Inhibition of glycolysis using
2-deoxy-d-glucose (2DG, 20mM, 24-48h) combined with inhibition of the
pentose cycle using
dehydroepiandrosterone (
DHEA, 300µM, 24-48h) increased clonogenic cell killing in both human prostate (PC-3 and DU145) and human breast (MDA-MB231)
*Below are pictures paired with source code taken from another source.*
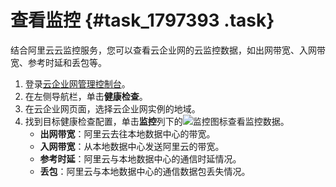 # 查看监控 {#task_1797393 .task}

结合阿里云云监控服务，您可以查看云企业网的云监控数据，如出网带宽、入网带宽、参考时延和丢包等。

1.  登录[云企业网管理控制台](https://cen.console.aliyun.com/)。
2.  在左侧导航栏，单击**健康检查**。
3.  在云企业网页面，选择云企业网实例的地域。
4.  找到目标健康检查配置，单击**监控**列下的![监控图标](http://static-aliyun-doc.oss-cn-hangzhou.aliyuncs.com/assets/img/1423231/156678668356623_zh-CN.png)查看监控数据。 
    -   **出网带宽**：阿里云去往本地数据中心的带宽。
    -   **入网带宽**：从本地数据中心发送阿里云的带宽。
    -   **参考时延**：阿里云与本地数据中心的通信时延情况。
    -   **丢包**：阿里云与本地数据中心的通信数据包丢失情况。

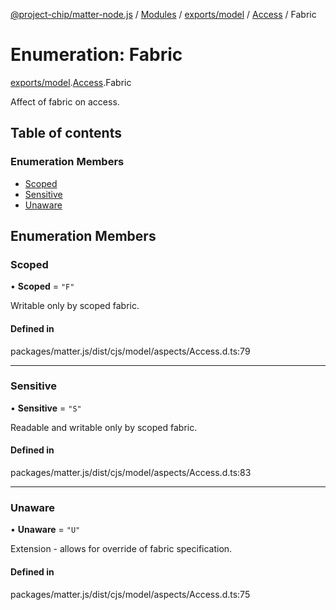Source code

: [@project-chip/matter-node.js](../README.md) / [Modules](../modules.md) / [exports/model](../modules/exports_model.md) / [Access](../modules/exports_model.Access.md) / Fabric

# Enumeration: Fabric

[exports/model](../modules/exports_model.md).[Access](../modules/exports_model.Access.md).Fabric

Affect of fabric on access.

## Table of contents

### Enumeration Members

- [Scoped](exports_model.Access.Fabric.md#scoped)
- [Sensitive](exports_model.Access.Fabric.md#sensitive)
- [Unaware](exports_model.Access.Fabric.md#unaware)

## Enumeration Members

### Scoped

• **Scoped** = ``"F"``

Writable only by scoped fabric.

#### Defined in

packages/matter.js/dist/cjs/model/aspects/Access.d.ts:79

___

### Sensitive

• **Sensitive** = ``"S"``

Readable and writable only by scoped fabric.

#### Defined in

packages/matter.js/dist/cjs/model/aspects/Access.d.ts:83

___

### Unaware

• **Unaware** = ``"U"``

Extension - allows for override of fabric specification.

#### Defined in

packages/matter.js/dist/cjs/model/aspects/Access.d.ts:75
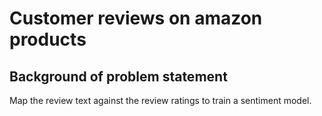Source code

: # Customer reviews on amazon products

## Background of problem statement
Map the review text against the review ratings to train a sentiment model.

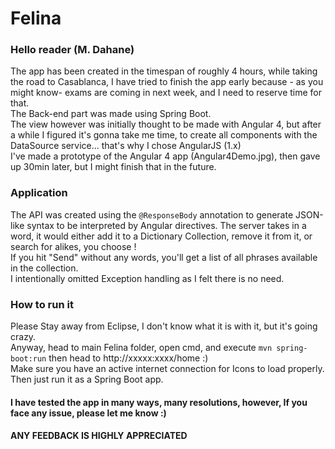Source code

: # Felina
### Hello reader (M. Dahane)
The app has been created in the timespan of roughly 4 hours, while taking the road to Casablanca, 
I have tried to finish the app early because - as you might know- exams are coming in next week, 
and I need to reserve time for that.<br/>
The Back-end part was made using Spring Boot.<br/>
The view however was initially thought to be made with Angular 4, but after a while I figured it's gonna take me time,
to create all components with the DataSource service... that's why I chose AngularJS (1.x)<br/>
I've  made a prototype of the Angular 4 app (Angular4Demo.jpg), then gave up 30min later, but I might finish that in the future.<br/>
### Application<br/>
The API was created using the `@ResponseBody` annotation to generate JSON-like syntax to be interpreted by Angular directives.
The server takes in a word, it would either add it to a Dictionary Collection, remove it from it,  or search for alikes, you choose !<br/>
If you hit "Send" without any words, you'll get a list of all phrases available in the collection.<br/>
I intentionally omitted Exception handling as I felt there is no need.

### How to run it
Please Stay away from Eclipse, I don't know what it is with it, but it's going crazy.<br/>
Anyway, head to main Felina folder, open cmd, and execute `mvn spring-boot:run` then head to http://xxxxx:xxxx/home :) </br>
Make sure you have an active internet connection for Icons to load properly.
Then just run it as a Spring Boot app.<br/>
#### I have tested the app in many ways, many resolutions, however, If you face any issue, please let me know :)<br/>
#### ANY FEEDBACK IS HIGHLY APPRECIATED



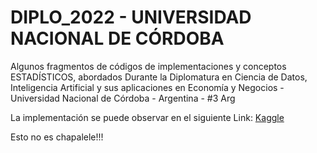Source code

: # DIPLO_2022 - UNIVERSIDAD NACIONAL DE CÓRDOBA 

Algunos fragmentos de códigos de implementaciones y conceptos ESTADÍSTICOS, abordados Durante la Diplomatura en Ciencia de Datos, Inteligencia Artificial y sus aplicaciones en Economía y Negocios -  Universidad Nacional de Córdoba - Argentina - #3  Arg

La implementación se puede observar en el siguiente Link: [Kaggle](https://www.kaggle.com/mauriciolugo/code)


Esto no es chapalele!!!
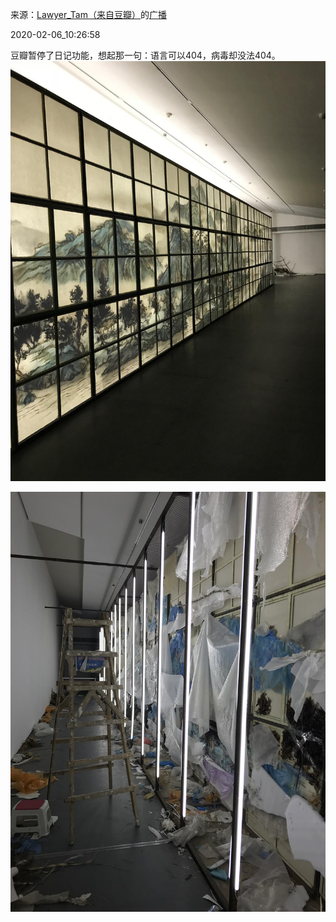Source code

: 来源：[Lawyer_Tam（来自豆瓣）](https://www.douban.com/people/50118435/)的[广播](https://www.douban.com/people/50118435/status/2793546230/)


2020-02-06_10:26:58


豆瓣暂停了日记功能，想起那一句：语言可以404，病毒却没法404。
![](./pic/2020-02-06_10:26:58-Lawyer_Tam的广播1.jpg)  

![](./pic/2020-02-06_10:26:58-Lawyer_Tam的广播2.jpg)  

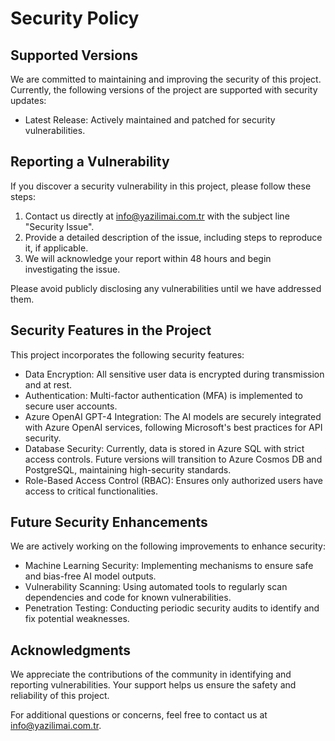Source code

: # Security Policy

## Supported Versions
We are committed to maintaining and improving the security of this project. Currently, the following versions of the project are supported with security updates:
- Latest Release: Actively maintained and patched for security vulnerabilities.

## Reporting a Vulnerability
If you discover a security vulnerability in this project, please follow these steps:
1. Contact us directly at info@yazilimai.com.tr with the subject line "Security Issue".
2. Provide a detailed description of the issue, including steps to reproduce it, if applicable.
3. We will acknowledge your report within 48 hours and begin investigating the issue.


Please avoid publicly disclosing any vulnerabilities until we have addressed them.

## Security Features in the Project
This project incorporates the following security features:
- Data Encryption: All sensitive user data is encrypted during transmission and at rest.
- Authentication: Multi-factor authentication (MFA) is implemented to secure user accounts.
- Azure OpenAI GPT-4 Integration: The AI models are securely integrated with Azure OpenAI services, following Microsoft's best practices for API security.
- Database Security: Currently, data is stored in Azure SQL with strict access controls. Future versions will transition to Azure Cosmos DB and PostgreSQL, maintaining high-security standards.
- Role-Based Access Control (RBAC): Ensures only authorized users have access to critical functionalities.

## Future Security Enhancements
We are actively working on the following improvements to enhance security:
- Machine Learning Security: Implementing mechanisms to ensure safe and bias-free AI model outputs.
- Vulnerability Scanning: Using automated tools to regularly scan dependencies and code for known vulnerabilities.
- Penetration Testing: Conducting periodic security audits to identify and fix potential weaknesses.

## Acknowledgments
We appreciate the contributions of the community in identifying and reporting vulnerabilities. Your support helps us ensure the safety and reliability of this project.

For additional questions or concerns, feel free to contact us at info@yazilimai.com.tr.
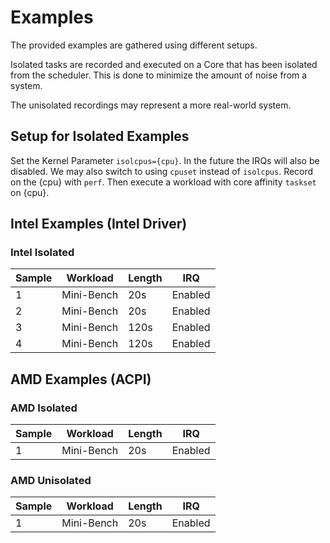 # Examples

The provided examples are gathered using different setups.

Isolated tasks are recorded and executed on a Core that has been isolated from
the scheduler. This is done to minimize the amount of noise from a system.

The unisolated recordings may represent a more real-world system.

## Setup for Isolated Examples

Set the Kernel Parameter `isolcpus={cpu}`.
In the future the IRQs will also be disabled.
We may also switch to using `cpuset` instead of `isolcpus`.
Record on the {cpu} with `perf`.
Then execute a workload with core affinity `taskset` on {cpu}.

## Intel Examples (Intel Driver)

### Intel Isolated

| Sample | Workload   | Length | IRQ     |
|--------|------------|--------|---------|
| 1      | Mini-Bench | 20s    | Enabled |
| 2      | Mini-Bench | 20s    | Enabled |
| 3      | Mini-Bench | 120s   | Enabled |
| 4      | Mini-Bench | 120s   | Enabled |

## AMD Examples (ACPI)

### AMD Isolated

| Sample | Workload   | Length | IRQ     |
|--------|------------|--------|---------|
| 1      | Mini-Bench | 20s    | Enabled |

### AMD Unisolated

| Sample | Workload   | Length | IRQ     |
|--------|------------|--------|---------|
| 1      | Mini-Bench | 20s    | Enabled |
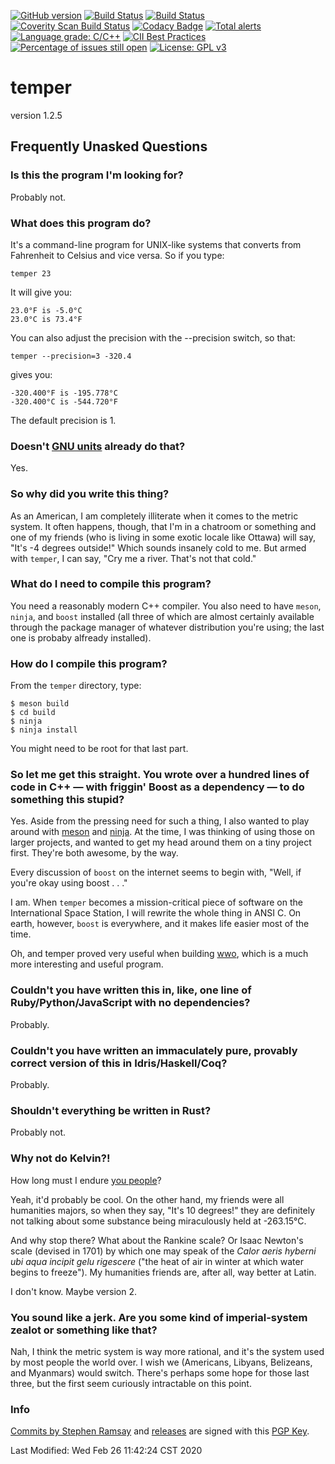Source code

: [![GitHub version](https://badge.fury.io/gh/sramsay%2Ftemper.svg)](https://badge.fury.io/gh/sramsay%2Ftemper)
[![Build Status](https://travis-ci.org/sramsay/temper.svg?branch=master)](https://travis-ci.org/sramsay/temper)
[![Build Status](https://circleci.com/gh/sramsay/temper.svg?style=svg)](https://app.circleci.com/github/sramsay/temper/pipelines?branch=master)
[![Coverity Scan Build Status](https://scan.coverity.com/projects/20428/badge.svg)](https://scan.coverity.com/projects/sramsay-temper)
[![Codacy Badge](https://api.codacy.com/project/badge/Grade/fafa33d720a84726838a83c60be1e183)](https://app.codacy.com/manual/sramsay/temper?utm_source=github.com&utm_medium=referral&utm_content=sramsay/temper&utm_campaign=Badge_Grade_Settings)
[![Total alerts](https://img.shields.io/lgtm/alerts/g/sramsay/temper.svg?logo=lgtm&logoWidth=18)](https://lgtm.com/projects/g/sramsay/temper/alerts/)
[![Language grade: C/C++](https://img.shields.io/lgtm/grade/cpp/g/sramsay/temper.svg?logo=lgtm&logoWidth=18)](https://lgtm.com/projects/g/sramsay/temper/context:cpp)
[![CII Best Practices](https://bestpractices.coreinfrastructure.org/projects/289/badge)](https://bestpractices.coreinfrastructure.org/projects/289)
[![Percentage of issues still open](http://isitmaintained.com/badge/open/sramsay/temper.svg)](http://isitmaintained.com/project/sramsay/temper "Percentage of issues still open")
[![License: GPL v3](https://img.shields.io/badge/License-GPLv3-blue.svg)](https://www.gnu.org/licenses/gpl-3.0)

<!-- [![Average time to resolve an issue](http://isitmaintained.com/badge/resolution/sramsay/temper.svg)](http://isitmaintained.com/project/sramsay/temper "Average time to resolve an issue") -->

# temper

version 1.2.5

## Frequently Unasked Questions

### Is this the program I'm looking for?

Probably not.

### What does this program do?

It's a command-line program for UNIX-like systems that converts from Fahrenheit to Celsius and vice versa.  So if you type:

	temper 23

It will give you:

	23.0°F is -5.0°C
	23.0°C is 73.4°F

You can also adjust the precision with the --precision switch, so that:

	temper --precision=3 -320.4

gives you:

	-320.400°F is -195.778°C
	-320.400°C is -544.720°F

The default precision is 1.

### Doesn't [GNU units](https://www.gnu.org/software/units/) already do that?

Yes.

### So why did you write this thing?

As an American, I am completely illiterate when it comes to the metric system.  It often happens, though, that I'm in a chatroom or something and one of my friends (who is living in some exotic locale like Ottawa) will say, "It's -4 degrees outside!"  Which sounds insanely cold to me.  But armed with `temper`, I can say, "Cry me a river.  That's not that cold."

### What do I need to compile this program?

You need a reasonably modern C++ compiler.  You also need to have `meson`, `ninja`, and `boost` installed (all three of which are almost certainly available through the package manager of whatever distribution you're using; the last one is probaby alfready installed).

### How do I compile this program?

From the `temper` directory, type:

	$ meson build
	$ cd build
	$ ninja
	$ ninja install

You might need to be root for that last part.  

### So let me get this straight.  You wrote over a hundred lines of code in C++ &mdash; with friggin' Boost as a dependency &mdash; to do something this stupid?

Yes.  Aside from the pressing need for such a thing, I also wanted to play around with [meson](https://mesonbuild.com/) and [ninja](https://ninja-build.org/).  At the time, I was thinking of using those on larger projects, and wanted to get my head around them on a tiny project first.  They're both awesome, by the way.

Every discussion of `boost` on the internet seems to begin with, "Well, if you're okay using boost . . ."  

I am.  When `temper` becomes a mission-critical piece of software on the International Space Station, I will rewrite the whole thing in ANSI C.  On earth, however, `boost` is everywhere, and it makes life easier most of the time.

Oh, and temper proved very useful when building [wwo](https://github.com/sramsay/wwo), which is a much more interesting and useful program.

### Couldn't you have written this in, like, one line of Ruby/Python/JavaScript with no dependencies?

Probably.

### Couldn't you have written an immaculately pure, provably correct version of this in Idris/Haskell/Coq?

Probably.

### Shouldn't everything be written in Rust?

Probably not.

### Why not do Kelvin?!

How long must I endure [you people](https://units.fandom.com/wiki/Kelvin)?

Yeah, it'd probably be cool.  On the other hand, my friends were all humanities majors, so when they say, "It's 10 degrees!" they are definitely not talking about some substance being miraculously held at -263.15&deg;C.  

And why stop there?  What about the Rankine scale?  Or Isaac Newton's scale (devised in 1701) by which one may speak of the *Calor aeris hyberni ubi aqua incipit gelu rigescere* ("the heat of air in winter at which water begins to freeze").  My humanities friends are, after all, way better at Latin.

I don't know.  Maybe version 2.

### You sound like a jerk.  Are you some kind of imperial-system zealot or something like that?

Nah, I think the metric system is way more rational, and it's the system used by most people the world over.  I wish we (Americans, Libyans, Belizeans, and Myanmars) would switch.  There's perhaps some hope for those last three, but the first seem curiously intractable on this point.

### Info

[Commits by Stephen Ramsay](https://github/sramsay/temper/commits) and [releases](https://github/sramsay/temper/releases) are signed with this [PGP Key](https://keybase.io/sramsay/pgp_keys.asc?fingerprint=ca1423bdcd55d15f35acc07a61fbe427138e5b2b).

Last Modified: Wed Feb 26 11:42:24 CST 2020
cancer cells via a mechanism involving
thiol-mediated oxidative stress. Surprisingly, when 2DG+DHEA treatment was combined with an inhibitor of
glutathione (GSH) synthesis (l-
buthionine sulfoximine; BSO, 1mM) that depleted GSH>90% of control, no further increase in cell killing was observed during 48h exposures. In contrast, when an inhibitor of
thioredoxin reductase (TrxR) activity (
Auranofin; Au, 1µM), was combined with 2DG+DHEA or
DHEA-alone for 24h, clonogenic cell killing was significantly increased in all three human
cancer cell lines. Furthermore, enhanced clonogenic cell killing seen with the combination of DHEA+Au was nearly completely inhibited using the
thiol antioxidant,
N-acetylcysteine (NAC, 20mM). Redox Western blot analysis of PC-3 cells also supported the conclusion that
thioredoxin-1 (Trx-1) oxidation was enhanced by treatment DHEA+Au and inhibited by NAC. Importantly, normal human mammary epithelial cells (HMEC) were not as sensitive to 2DG,
DHEA, and Au combinations as their
cancer cell counterparts (MDA-MB-231). Overall, these results support the hypothesis that inhibition of glycolysis and
pentose cycle activity, combined with inhibition of Trx metabolism, may provide a promising strategy for selectively sensitizing human
cancer cells to oxidative stress-induced cell killing.